I prefer to vote in the positive, for someone rather than against someone. But to spend a little time with Kamala Harris is to see she is not ready to be president. She was not really ready to be vice president, losing throughout the Democratic primaries and only being scooped up by Joe Biden as VP because she hit the right demographic buttons. Be fair—if she was such a catch, why didn’t she win any primary races? And remember how, during the first three years of the Biden administration, the vibe was how useless Kamala was proving to be. That was all swept away in the excitement of clearing the voting slipway of old man Joe and shoving someone young-ish forward as appointee not nominee.

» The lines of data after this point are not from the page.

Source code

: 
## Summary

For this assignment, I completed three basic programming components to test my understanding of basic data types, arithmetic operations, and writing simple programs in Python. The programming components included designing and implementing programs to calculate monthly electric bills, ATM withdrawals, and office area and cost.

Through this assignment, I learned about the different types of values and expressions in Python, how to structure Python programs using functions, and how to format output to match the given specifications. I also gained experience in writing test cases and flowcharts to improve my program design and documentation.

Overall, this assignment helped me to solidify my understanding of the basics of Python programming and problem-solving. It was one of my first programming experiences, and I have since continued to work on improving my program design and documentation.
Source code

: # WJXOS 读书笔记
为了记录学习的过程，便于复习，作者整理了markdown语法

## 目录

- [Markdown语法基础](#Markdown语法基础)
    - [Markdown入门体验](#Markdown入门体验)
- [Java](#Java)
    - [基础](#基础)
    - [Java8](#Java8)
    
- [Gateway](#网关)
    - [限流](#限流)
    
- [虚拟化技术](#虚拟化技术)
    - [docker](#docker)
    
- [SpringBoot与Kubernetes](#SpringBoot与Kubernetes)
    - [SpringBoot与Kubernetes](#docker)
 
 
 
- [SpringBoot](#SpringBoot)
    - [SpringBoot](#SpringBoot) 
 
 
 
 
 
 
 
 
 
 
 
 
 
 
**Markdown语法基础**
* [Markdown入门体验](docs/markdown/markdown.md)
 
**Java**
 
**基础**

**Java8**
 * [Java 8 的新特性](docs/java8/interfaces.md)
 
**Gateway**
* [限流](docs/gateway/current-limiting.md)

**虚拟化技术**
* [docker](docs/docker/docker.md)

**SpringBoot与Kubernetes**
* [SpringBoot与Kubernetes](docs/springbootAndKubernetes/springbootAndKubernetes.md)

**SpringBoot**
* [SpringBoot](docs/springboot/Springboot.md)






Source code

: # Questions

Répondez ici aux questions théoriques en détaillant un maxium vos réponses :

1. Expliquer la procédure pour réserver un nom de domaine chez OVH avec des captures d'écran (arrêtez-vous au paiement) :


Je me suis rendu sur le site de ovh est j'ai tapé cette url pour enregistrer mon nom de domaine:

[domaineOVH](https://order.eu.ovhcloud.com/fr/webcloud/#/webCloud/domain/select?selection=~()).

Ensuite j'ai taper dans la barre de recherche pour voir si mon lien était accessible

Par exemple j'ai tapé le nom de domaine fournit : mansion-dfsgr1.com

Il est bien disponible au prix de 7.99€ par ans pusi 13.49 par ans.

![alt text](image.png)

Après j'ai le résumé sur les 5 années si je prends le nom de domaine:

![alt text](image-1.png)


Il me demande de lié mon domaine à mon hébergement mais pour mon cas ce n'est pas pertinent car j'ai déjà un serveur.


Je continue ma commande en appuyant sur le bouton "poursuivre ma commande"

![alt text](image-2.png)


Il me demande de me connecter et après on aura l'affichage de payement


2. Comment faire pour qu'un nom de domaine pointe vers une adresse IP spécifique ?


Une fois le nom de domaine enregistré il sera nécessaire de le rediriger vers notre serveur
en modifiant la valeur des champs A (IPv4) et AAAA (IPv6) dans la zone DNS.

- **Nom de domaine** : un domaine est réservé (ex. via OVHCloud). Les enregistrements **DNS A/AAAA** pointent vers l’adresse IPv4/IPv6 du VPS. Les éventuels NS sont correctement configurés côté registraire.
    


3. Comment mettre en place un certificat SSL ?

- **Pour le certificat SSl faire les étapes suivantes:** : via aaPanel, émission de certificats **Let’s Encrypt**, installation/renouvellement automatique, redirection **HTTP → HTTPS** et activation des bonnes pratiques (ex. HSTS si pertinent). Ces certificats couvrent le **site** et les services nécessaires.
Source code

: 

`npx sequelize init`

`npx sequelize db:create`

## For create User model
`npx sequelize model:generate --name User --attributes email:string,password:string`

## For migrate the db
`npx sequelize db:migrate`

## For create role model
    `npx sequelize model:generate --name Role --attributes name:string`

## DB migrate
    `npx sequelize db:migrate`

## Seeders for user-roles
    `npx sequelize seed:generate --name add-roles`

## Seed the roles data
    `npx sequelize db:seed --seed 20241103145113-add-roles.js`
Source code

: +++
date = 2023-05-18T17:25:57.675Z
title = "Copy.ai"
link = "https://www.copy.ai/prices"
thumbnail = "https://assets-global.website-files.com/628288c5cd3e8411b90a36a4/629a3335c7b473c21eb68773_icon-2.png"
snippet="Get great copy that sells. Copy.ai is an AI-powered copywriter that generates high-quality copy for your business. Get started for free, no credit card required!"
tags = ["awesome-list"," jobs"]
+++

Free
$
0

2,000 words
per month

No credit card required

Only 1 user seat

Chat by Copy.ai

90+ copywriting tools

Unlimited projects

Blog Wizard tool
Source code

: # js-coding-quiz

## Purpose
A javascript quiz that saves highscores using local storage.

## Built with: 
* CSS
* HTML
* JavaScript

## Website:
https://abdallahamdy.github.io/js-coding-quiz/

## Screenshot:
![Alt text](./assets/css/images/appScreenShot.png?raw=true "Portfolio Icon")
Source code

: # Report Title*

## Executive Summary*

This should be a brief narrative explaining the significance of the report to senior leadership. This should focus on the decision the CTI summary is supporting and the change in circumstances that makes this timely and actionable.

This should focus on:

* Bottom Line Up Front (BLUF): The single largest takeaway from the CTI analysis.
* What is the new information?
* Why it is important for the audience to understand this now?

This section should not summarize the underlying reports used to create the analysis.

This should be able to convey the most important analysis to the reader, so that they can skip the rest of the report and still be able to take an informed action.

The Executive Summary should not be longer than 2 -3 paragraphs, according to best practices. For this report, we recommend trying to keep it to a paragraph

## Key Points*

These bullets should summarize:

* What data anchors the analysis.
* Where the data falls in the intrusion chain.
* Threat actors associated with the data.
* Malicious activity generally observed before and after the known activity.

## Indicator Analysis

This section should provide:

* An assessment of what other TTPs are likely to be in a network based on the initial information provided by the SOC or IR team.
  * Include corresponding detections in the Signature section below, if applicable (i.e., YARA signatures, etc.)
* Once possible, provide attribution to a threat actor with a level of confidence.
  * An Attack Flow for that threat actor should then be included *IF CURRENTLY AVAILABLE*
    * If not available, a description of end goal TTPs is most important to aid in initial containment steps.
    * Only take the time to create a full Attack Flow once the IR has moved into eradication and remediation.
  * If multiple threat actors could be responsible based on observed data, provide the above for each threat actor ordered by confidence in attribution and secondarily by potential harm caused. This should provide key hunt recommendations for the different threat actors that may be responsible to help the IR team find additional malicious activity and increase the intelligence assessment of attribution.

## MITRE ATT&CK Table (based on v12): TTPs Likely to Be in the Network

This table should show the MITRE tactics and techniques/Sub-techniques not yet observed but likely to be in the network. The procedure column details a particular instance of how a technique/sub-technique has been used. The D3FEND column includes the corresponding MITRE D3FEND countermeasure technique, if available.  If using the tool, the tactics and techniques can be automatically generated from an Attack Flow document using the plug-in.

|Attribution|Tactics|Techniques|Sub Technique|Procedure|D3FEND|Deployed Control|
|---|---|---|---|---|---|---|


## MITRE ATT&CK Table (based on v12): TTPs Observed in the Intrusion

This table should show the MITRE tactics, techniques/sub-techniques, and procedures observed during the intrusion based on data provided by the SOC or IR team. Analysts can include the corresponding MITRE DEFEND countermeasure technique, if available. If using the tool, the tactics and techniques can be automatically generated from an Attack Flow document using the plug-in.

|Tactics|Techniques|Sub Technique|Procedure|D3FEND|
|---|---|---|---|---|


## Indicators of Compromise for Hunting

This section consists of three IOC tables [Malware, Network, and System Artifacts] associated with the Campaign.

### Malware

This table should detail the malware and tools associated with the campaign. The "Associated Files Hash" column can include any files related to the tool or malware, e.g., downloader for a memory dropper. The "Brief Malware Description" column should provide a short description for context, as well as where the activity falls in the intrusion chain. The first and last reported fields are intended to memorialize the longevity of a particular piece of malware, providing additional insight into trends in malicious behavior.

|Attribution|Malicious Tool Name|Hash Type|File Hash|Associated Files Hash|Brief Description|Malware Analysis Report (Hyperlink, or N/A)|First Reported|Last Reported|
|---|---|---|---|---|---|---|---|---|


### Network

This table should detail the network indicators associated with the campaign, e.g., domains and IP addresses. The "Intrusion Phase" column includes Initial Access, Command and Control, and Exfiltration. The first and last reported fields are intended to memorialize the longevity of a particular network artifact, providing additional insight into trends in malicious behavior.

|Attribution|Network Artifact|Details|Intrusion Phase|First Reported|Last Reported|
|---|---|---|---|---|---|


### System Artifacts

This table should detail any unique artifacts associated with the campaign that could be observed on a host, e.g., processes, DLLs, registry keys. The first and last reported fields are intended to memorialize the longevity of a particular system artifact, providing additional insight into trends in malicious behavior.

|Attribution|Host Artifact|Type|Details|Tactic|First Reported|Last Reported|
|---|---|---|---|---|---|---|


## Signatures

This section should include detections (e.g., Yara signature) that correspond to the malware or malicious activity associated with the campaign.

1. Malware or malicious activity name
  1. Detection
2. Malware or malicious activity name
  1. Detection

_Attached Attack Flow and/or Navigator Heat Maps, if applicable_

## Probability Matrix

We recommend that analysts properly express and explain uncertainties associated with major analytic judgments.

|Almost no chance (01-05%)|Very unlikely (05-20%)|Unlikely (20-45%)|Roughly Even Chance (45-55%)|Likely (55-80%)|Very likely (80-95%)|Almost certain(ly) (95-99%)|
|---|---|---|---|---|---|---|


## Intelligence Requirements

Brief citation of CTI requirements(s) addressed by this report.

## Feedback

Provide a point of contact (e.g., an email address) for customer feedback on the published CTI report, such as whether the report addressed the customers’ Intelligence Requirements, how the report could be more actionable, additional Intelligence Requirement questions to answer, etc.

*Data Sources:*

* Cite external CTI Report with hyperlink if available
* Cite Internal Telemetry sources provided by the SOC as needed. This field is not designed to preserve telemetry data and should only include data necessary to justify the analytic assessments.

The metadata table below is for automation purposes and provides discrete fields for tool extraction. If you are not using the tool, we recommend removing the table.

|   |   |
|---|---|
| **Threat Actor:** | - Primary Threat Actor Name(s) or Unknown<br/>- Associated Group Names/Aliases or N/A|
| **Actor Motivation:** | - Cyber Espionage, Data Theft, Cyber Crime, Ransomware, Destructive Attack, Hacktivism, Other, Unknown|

As with the vice presidency, Kamala did not earn her nomination to run for president, because she wasn’t qualified to do so.

In addition to her almost entirely blank slate of accomplishments over three years, Kamala has steadfastly refused to explain her policy positions in detail, or tell us her plans foreign policy-wise other then to continue what Biden has done in regards to Israel and Ukraine (such as taking no serious action when 45 American citizens are killed by terrorists and 12 are taken hostage). She brings no vision to the people, and it is dead certain that we can expect more of the same if she were to be elected (she even told us so on The View).

She is either trying to hide her real views on things or hide the fact that she doesn’t have real views; Harris is most likely an empty vessel waiting for the Deep State to tell her what to do, all appetite without substance. She lied to the American people about the mental health of the president and maliciously accused those who provided video evidence of his decline of sharing doctored videos. Thank goodness Biden likely at least fought back against the 25th Amendment in the Democratic coup against him.